Oír acentos distintos, probar comidas desconocidas, comunicarse en otros idiomas y aprender a encontrar rutas nuevas son desafíos a los que se enfrentan quienes viajan.Ellos abandonan la rutina y encaran situaciones que, según expertos en diversas ramas, resultan ser beneficiosas para la salud.

El doctor José Manuel Moltó, de la junta directiva de la Sociedad Española de Neurología (SEN), pone de presente que el cerebro cambia a lo largo de la vida. “Nuestras neuronas pueden crear nuevas conexiones e incluso se pueden formar nuevas neuronas, pero para ello es clave entrenar al cerebro. Y hay tres elementos para hacerlo: enfrentarlo a la novedad, la variedad y el desafío. Viajar cumple con los tres”, asegura.

Germán Casas, psiquiatra especializado en niños y adolescentes y vicepresidente de Médicos sin Fronteras para América Latina, opina que los viajes se han constituido a lo largo de la historia en una estrategia para romper la rutina. “El cambio de vida, de la cotidianidad, se recomienda. Es algo que la humanidad ha considerado como una fuente importante de cambios de comportamiento que pueden ser saludables”, afirma.

“En los seres humanos existe el instinto epistemofílico, que nos lleva a conocer cosas nuevas, a satisfacer ciertas curiosidades, a entender más –agrega–. Viajar es una forma de satisfacer ese instinto”. Y cuando se viaja aumenta la producción de neurotransmisores como la serotonina y la adrenalina, explica.

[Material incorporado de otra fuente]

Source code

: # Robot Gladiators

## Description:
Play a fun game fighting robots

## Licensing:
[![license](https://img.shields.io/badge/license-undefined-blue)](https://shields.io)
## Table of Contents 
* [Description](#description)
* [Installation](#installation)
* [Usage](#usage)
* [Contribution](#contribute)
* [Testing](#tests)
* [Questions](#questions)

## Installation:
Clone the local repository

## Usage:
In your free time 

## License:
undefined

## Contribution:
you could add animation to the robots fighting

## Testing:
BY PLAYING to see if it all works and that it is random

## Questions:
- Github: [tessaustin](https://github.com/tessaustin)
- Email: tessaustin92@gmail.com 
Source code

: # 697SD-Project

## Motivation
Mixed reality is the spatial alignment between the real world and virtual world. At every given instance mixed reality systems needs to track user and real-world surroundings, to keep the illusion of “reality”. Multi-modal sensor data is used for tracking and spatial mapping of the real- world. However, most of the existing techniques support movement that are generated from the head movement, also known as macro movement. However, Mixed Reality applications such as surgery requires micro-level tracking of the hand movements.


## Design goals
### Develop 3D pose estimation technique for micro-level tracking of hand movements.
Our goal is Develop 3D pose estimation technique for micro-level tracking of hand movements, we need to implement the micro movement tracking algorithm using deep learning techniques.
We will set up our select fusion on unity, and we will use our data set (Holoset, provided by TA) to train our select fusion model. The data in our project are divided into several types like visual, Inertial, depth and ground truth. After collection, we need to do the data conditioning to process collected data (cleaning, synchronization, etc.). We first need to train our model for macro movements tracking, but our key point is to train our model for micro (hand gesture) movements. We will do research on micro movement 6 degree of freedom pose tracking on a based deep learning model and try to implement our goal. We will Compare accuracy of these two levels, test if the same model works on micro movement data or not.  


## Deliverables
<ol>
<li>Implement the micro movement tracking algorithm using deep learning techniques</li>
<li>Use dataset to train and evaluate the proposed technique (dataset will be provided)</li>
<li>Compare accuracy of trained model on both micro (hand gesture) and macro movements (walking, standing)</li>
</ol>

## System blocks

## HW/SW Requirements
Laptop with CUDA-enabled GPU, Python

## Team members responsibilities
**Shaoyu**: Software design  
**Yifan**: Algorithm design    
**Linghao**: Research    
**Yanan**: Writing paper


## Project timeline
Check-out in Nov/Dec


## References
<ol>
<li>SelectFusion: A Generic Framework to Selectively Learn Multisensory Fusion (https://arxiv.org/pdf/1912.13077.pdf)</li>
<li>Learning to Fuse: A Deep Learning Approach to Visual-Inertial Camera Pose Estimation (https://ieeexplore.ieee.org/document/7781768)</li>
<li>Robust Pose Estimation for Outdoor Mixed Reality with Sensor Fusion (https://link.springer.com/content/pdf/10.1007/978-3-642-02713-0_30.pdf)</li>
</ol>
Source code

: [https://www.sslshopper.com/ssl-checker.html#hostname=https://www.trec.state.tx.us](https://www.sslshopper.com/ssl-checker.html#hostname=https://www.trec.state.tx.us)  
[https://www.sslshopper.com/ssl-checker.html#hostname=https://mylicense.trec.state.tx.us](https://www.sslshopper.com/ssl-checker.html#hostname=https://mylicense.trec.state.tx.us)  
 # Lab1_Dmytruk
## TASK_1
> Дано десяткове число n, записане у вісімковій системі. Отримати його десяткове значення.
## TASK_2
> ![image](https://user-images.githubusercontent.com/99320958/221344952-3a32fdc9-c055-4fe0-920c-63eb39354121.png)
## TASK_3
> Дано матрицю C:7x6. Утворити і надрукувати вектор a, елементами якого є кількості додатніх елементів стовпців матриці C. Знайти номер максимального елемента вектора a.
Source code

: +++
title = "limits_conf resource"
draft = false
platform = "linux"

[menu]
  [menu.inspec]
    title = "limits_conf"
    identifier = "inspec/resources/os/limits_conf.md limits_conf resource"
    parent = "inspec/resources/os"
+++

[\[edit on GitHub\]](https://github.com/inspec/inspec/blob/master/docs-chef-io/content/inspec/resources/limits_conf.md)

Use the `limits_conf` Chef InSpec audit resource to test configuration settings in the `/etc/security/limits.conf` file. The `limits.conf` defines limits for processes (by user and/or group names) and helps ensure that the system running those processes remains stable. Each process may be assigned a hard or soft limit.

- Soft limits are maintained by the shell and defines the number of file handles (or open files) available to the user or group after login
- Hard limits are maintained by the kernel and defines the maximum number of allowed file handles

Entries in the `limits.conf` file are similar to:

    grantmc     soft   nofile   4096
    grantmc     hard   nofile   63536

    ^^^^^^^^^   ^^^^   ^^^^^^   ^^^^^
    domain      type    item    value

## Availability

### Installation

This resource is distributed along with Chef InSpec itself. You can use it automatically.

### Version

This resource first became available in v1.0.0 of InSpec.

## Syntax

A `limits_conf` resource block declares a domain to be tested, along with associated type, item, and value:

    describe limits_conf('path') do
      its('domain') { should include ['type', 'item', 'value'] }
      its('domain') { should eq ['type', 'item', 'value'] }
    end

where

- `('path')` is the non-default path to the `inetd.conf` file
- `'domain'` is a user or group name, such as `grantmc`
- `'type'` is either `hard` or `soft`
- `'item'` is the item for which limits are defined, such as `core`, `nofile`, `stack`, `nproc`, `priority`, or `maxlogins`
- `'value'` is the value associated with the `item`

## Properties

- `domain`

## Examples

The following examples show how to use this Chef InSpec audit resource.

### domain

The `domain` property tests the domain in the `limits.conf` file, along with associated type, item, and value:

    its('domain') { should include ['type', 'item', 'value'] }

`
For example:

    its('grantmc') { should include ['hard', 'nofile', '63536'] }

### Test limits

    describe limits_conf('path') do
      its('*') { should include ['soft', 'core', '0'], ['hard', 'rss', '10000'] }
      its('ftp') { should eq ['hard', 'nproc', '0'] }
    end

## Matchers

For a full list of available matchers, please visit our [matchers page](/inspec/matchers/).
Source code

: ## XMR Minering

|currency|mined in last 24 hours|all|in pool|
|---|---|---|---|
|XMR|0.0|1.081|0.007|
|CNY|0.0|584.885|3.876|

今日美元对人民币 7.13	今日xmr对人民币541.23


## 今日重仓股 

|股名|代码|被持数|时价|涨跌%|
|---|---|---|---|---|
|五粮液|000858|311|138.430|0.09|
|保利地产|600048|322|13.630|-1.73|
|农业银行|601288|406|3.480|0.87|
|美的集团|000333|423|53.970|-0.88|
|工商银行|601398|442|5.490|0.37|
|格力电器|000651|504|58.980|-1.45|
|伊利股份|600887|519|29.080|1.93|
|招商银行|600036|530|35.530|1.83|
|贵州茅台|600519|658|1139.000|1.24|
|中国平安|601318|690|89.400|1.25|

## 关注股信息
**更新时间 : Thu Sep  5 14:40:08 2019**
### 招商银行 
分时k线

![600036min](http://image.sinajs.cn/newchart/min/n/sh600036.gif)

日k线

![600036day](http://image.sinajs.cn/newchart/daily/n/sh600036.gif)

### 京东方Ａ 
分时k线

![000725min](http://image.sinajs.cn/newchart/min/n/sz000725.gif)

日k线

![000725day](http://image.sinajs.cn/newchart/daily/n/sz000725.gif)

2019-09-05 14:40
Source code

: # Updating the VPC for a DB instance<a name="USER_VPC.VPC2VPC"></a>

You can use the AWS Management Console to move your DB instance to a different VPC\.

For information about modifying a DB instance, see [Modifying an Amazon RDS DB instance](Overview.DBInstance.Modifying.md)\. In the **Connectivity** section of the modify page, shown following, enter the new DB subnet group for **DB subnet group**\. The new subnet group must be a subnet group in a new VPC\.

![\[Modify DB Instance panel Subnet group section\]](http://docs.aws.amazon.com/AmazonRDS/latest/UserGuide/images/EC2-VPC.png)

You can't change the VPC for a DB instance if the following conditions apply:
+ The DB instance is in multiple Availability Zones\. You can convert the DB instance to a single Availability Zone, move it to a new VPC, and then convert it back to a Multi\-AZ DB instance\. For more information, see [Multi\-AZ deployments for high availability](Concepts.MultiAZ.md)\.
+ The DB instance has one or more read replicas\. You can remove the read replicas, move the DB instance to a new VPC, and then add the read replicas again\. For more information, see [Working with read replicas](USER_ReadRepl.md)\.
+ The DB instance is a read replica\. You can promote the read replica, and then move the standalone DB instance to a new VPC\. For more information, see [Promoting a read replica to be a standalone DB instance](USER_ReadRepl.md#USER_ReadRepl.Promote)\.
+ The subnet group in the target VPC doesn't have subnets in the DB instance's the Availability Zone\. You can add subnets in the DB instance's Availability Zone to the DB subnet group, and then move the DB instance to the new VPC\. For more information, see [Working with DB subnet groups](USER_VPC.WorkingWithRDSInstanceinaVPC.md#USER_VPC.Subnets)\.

Luis Manuel Silva, Ph. D. en psicología, menciona la existencia de varios estudios que sugieren que viajar aumenta la satisfacción vital y el bienestar psicológico que las personas reportan.

“Al viajar uno está mucho más expuesto que en el día a día a ver cosas y gente nuevas, a aprender de otras realidades. Es como armar un rompecabezas, hacer una sopa de letras o cualquier reto cognitivo. Se trata de poner el cerebro en manual, no en automático”, ilustra el doctor Silva, para quien viajar ayuda a encontrar puntos de vista alternativos. “No pienso que cuando alguien tenga un problema deba viajar –aclara–, pero hacerlo sí le permite ocupar su tiempo y su cabeza en muchas cosas distintas, y con esto se puede ganar algo de perspectiva”.

La psicóloga Juliana Peñaloza coincide en lo beneficioso que es romper la rutina y abrir la mente: “Esto contribuye a que las personas se vuelvan mucho más creativas y sensibles, a que empiecen a ver su realidad cotidiana de una manera distinta”.